Write the Python or MATLAB script for [engineering analysis]. Inputs: the analysis goal, the input dataset structure, the governing equations, the visualization requirement, the output deliverable format. Output: the script with the library imports, the data-validation step, the analysis function with the governing-equation citation in comments, the visualization, the deliverable export. Voice: clean, well-commented, the format another engineer can read and verify in 12 months. Analysis context: [paste].

Draft the PE-stamp memo for [design decision]. Sections: the design-decision summary in 1 paragraph, the design-input parameters with the source documents, the controlling standards with section citations, the calculation summary with the governing equations, the demonstration the design meets the criteria, the assumptions and the bounds, the open risks the PE accepts in stamping, the supervisory documentation if junior engineers contributed to the design. Voice: rigorous, the format a state engineering-licensing board reviewer would expect to see. Inputs: [paste].

Generate the simulation pre-processing-and-post-processing report for [simulation]. Inputs: the simulation goal, the model setup parameters, the mesh-and-convergence-criterion verification, the boundary-condition justification, the load-case definition, the simulation-output summary.
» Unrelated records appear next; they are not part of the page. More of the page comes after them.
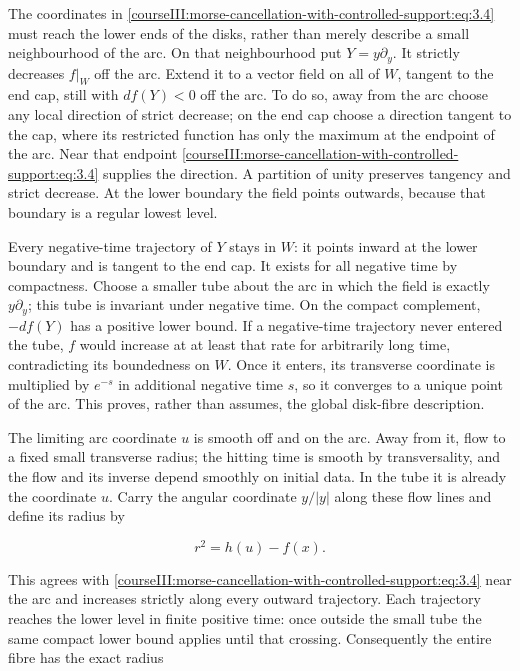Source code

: The coordinates in \eqref{courseIII:morse-cancellation-with-controlled-support:eq:3.4} must reach the lower ends of the disks, rather than merely describe a small neighbourhood of the arc. On that neighbourhood put \(Y=y\partial_y\). It strictly decreases \(f|_W\) off the arc. Extend it to a vector field on all of \(W\), tangent to the end cap, still with \(df(Y)<0\) off the arc. To do so, away from the arc choose any local direction of strict decrease; on the end cap choose a direction tangent to the cap, where its restricted function has only the maximum at the endpoint of the arc. Near that endpoint \eqref{courseIII:morse-cancellation-with-controlled-support:eq:3.4} supplies the direction. A partition of unity preserves tangency and strict decrease. At the lower boundary the field points outwards, because that boundary is a regular lowest level.

Every negative-time trajectory of \(Y\) stays in \(W\): it points inward at the lower boundary and is tangent to the end cap. It exists for all negative time by compactness. Choose a smaller tube about the arc in which the field is exactly \(y\partial_y\); this tube is invariant under negative time. On the compact complement, \(-df(Y)\) has a positive lower bound. If a negative-time trajectory never entered the tube, \(f\) would increase at at least that rate for arbitrarily long time, contradicting its boundedness on \(W\). Once it enters, its transverse coordinate is multiplied by \(e^{-s}\) in additional negative time \(s\), so it converges to a unique point of the arc. This proves, rather than assumes, the global disk-fibre description.

The limiting arc coordinate \(u\) is smooth off and on the arc. Away from it, flow to a fixed small transverse radius; the hitting time is smooth by transversality, and the flow and its inverse depend smoothly on initial data. In the tube it is already the coordinate \(u\). Carry the angular coordinate \(y/|y|\) along these flow lines and define its radius by

\begin{equation}
r^2=h(u)-f(x).
\label{courseIII:morse-cancellation-with-controlled-support:eq:3.5}
\end{equation}

This agrees with \eqref{courseIII:morse-cancellation-with-controlled-support:eq:3.4} near the arc and increases strictly along every outward trajectory. Each trajectory reaches the lower level in finite positive time: once outside the small tube the same compact lower bound applies until that crossing. Consequently the entire fibre has the exact radius

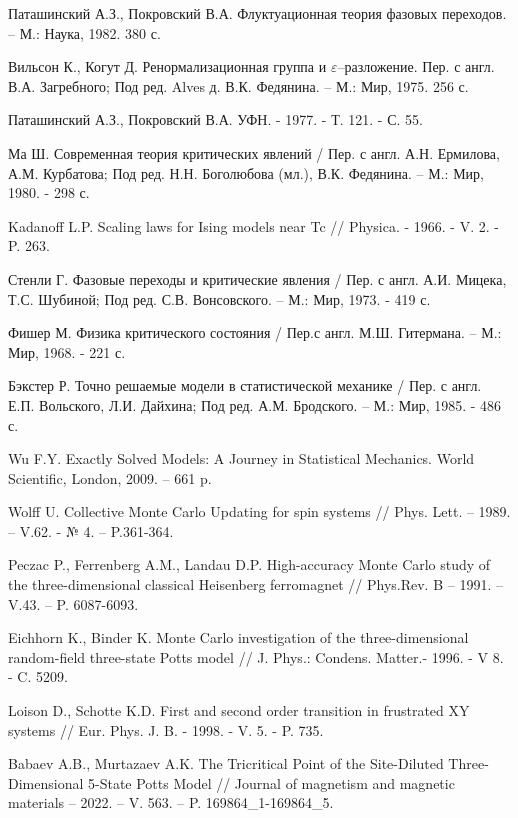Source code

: \begin{thebibliography}{111}

Паташинский А.З., Покровский В.А. Флуктуационная теория фазовых переходов. -- М.: Наука, 1982. 380 с.

Вильсон К., Когут Д. Ренормализационная группа и $\varepsilon$--разложение. Пер. с англ. В.А. Загребного; Под ред. Alves д. В.К. Федянина. -- М.: Мир, 1975. 256 с.

Паташинский А.З., Покровский В.А. УФН. - 1977. - Т. 121. - С. 55.

Ма Ш. Современная теория критических явлений / Пер. с англ. А.Н. Ермилова, А.М. Курбатова; Под ред. Н.Н. Боголюбова (мл.), В.К. Федянина. -- М.: Мир, 1980. - 298 с.

Kadanoff L.P. Scaling laws for Ising models near Tc // Physica. - 1966. - V. 2. - P. 263.

Стенли Г. Фазовые переходы и критические явления / Пер. с англ. А.И.  Мицека, Т.С. Шубиной; Под ред. С.В. Вонсовского. -- М.: Мир, 1973. - 419 с.

Фишер М. Физика критического состояния / Пер.с англ. М.Ш. Гитермана. -- М.: Мир, 1968. - 221 с.

Бэкстер Р. Точно решаемые модели в статистической механике / Пер. с англ. Е.П. Вольского, Л.И. Дайхина; Под ред. А.М. Бродского. -- М.: Мир, 1985. - 486 с.

Wu F.Y. Exactly Solved Models: A Journey in Statistical Mechanics. World Scientific, London, 2009. -- 661 p.

Wolff U. Collective Monte Carlo Updating for spin systems // Phys. Lett. -- 1989. -- V.62. - № 4. -- P.361-364.

Peczac P., Ferrenberg A.M., Landau D.P. High-accuracy Monte Carlo study of the three-dimensional classical Heisenberg ferromagnet // Phys.Rev. B -- 1991. --V.43. -- P. 6087-6093.

Eichhorn K., Binder K. Monte Carlo investigation of the three-dimensional random-field three-state Potts model // J. Phys.: Condens. Matter.- 1996. - V 8. - C. 5209.

Loison D., Schotte K.D. First and second order transition in frustrated XY systems // Eur. Phys. J. B. - 1998. - V. 5. - P. 735.

Babaev A.B., Murtazaev A.K. The Tricritical Point of the Site-Diluted Three-Dimensional 5-State Potts Model // Journal of magnetism and magnetic materials -- 2022. -- V. 563. -- P. 169864\_1-169864\_5.


\end{thebibliography}
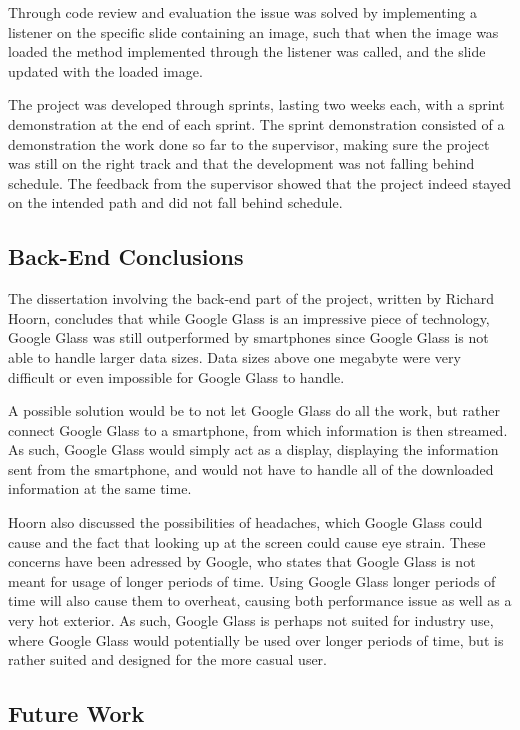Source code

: Through code review and evaluation the issue was solved by implementing a listener on the specific slide containing an image, such that when the image was loaded the method implemented through the listener was called, and the slide updated with the loaded image.

The project was developed through sprints, lasting two weeks each, with a sprint demonstration at the end of each sprint. The sprint demonstration consisted of a demonstration the work done so far to the supervisor, making sure the project was still on the right track and that the development was not falling behind schedule. The feedback from the supervisor showed that the project indeed stayed on the intended path and did not fall behind schedule.

\subsection{Back-End Conclusions}
The dissertation involving the back-end part of the project, written by Richard Hoorn, concludes that while Google Glass is an impressive piece of technology, Google Glass was still outperformed by smartphones since Google Glass is not able to handle larger data sizes. Data sizes above one megabyte were very difficult or even impossible for Google Glass to handle.

A possible solution would be to not let Google Glass do all the work, but rather connect Google Glass to a smartphone, from which information is then streamed. As such, Google Glass would simply act as a display, displaying the information sent from the smartphone, and would not have to handle all of the downloaded information at the same time.

Hoorn also discussed the possibilities of headaches, which Google Glass could cause and the fact that looking up at the screen could cause eye strain. These concerns have been adressed by Google, who states that Google Glass is not meant for usage of longer periods of time. Using Google Glass longer periods of time will also cause them to overheat, causing both performance issue as well as a very hot exterior. As such, Google Glass is perhaps not suited for industry use, where Google Glass would potentially be used over longer periods of time, but is rather suited and designed for the more casual user.

\subsection{Future Work}
\label{subsec:futurework}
Output: the report sections with the modeling-assumptions narrative, the mesh-quality and convergence demonstration, the result-interpretation against the engineering question, the comparison to the by-hand or empirical-correlation check, the conclusion the design relies on. Voice: rigorous, the format an FEA-or-CFD review committee accepts. Inputs: [paste].

Draft the OSHA Process Safety Management documentation for [chemical-engineering process change]. Sections: the management-of-change scope, the process-hazard-analysis update with the hazard and the safeguard analysis, the operating-procedure update, the operator-training requirement, the pre-startup-safety-review checklist, the mechanical-integrity update for the affected equipment, the emergency-action-plan update. Voice: rigorous, the format an OSHA PSM compliance audit expects. Inputs: [paste].
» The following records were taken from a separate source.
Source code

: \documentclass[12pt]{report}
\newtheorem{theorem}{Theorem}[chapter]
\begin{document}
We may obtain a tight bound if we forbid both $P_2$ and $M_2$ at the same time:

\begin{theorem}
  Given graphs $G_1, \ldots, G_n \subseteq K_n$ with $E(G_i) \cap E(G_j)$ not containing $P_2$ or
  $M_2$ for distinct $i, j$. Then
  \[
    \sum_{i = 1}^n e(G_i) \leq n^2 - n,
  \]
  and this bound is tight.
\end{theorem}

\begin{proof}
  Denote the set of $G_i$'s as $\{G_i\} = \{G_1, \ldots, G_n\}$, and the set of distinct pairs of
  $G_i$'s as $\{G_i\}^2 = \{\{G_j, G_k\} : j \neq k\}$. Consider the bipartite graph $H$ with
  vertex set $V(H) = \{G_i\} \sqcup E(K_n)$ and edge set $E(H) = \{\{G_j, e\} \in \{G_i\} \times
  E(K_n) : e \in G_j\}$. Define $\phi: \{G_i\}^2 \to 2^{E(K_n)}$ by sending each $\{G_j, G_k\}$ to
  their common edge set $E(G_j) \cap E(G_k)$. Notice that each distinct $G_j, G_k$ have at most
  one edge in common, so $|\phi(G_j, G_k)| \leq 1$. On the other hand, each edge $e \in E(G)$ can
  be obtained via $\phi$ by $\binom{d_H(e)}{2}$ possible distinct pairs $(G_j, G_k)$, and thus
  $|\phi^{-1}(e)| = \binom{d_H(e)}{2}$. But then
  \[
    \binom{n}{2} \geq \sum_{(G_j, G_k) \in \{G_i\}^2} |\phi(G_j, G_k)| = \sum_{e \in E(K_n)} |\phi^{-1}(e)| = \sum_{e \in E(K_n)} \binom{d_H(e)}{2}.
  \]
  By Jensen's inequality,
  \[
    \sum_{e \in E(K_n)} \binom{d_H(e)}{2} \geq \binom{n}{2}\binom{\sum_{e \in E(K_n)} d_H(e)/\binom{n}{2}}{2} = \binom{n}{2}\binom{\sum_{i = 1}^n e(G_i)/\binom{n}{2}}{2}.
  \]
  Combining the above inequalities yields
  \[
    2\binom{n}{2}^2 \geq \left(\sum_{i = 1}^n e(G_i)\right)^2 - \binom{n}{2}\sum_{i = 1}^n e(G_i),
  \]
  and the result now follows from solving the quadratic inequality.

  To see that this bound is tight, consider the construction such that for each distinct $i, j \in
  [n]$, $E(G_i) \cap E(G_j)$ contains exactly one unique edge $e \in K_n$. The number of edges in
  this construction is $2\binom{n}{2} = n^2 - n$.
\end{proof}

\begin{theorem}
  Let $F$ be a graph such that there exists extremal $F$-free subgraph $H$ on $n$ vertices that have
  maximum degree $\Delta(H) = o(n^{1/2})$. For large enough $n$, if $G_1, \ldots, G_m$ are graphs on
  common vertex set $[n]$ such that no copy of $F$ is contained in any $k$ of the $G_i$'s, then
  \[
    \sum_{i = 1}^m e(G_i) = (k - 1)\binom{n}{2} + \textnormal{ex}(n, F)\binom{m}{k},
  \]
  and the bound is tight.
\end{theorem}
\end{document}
Help me size [piece of equipment] for [service]. Inputs: the process-stream parameters (flow, pressure, temperature, composition, density, viscosity), the design-margin and service-factor requirement, the relevant industry-association standard (API 610 for centrifugal pumps, API 660 for shell-and-tube heat exchangers, IEEE C57 for transformers, NEMA MG-1 for motors, ASME B31.3 for process piping). Output: the sizing calculation, the equipment-selection options against the standard, the spec-sheet draft, the procurement-RFQ outline. Voice: rigorous, the format an equipment-spec engineer would write. Inputs: [paste].

Generate the National Electrical Code compliance verification for [electrical-design decision]. Inputs: the load calculation, the service-entrance-and-feeder design, the overcurrent-protection design, the grounding-and-bonding design, the conduit-and-conductor sizing, the jurisdiction's NEC edition adopted and any local amendments. Output: the per-decision NEC section citation, the demonstration the design meets the section requirement, the labeling-and-marking requirement per NEC, the open verification items for the inspection. Voice: rigorous, the format an electrical-PE-stamp review accepts. Inputs: [paste].

Help me think through this design-tradeoff. Inputs: the design constraint, the 3 candidate approaches with the realistic cost-and-schedule per approach, the regulatory-and-standards consideration, the manufacturability or constructability signal, the service-life and maintenance consideration, the safety-and-reliability signal. Walk through: the realistic merit per approach against the engineering and the business criteria, the 2 strongest objections to each approach and the responses, the recommendation with the reasoning, the open questions for the next design-review iteration. Frame as advice from a senior PE-licensed engineer I would actually trust.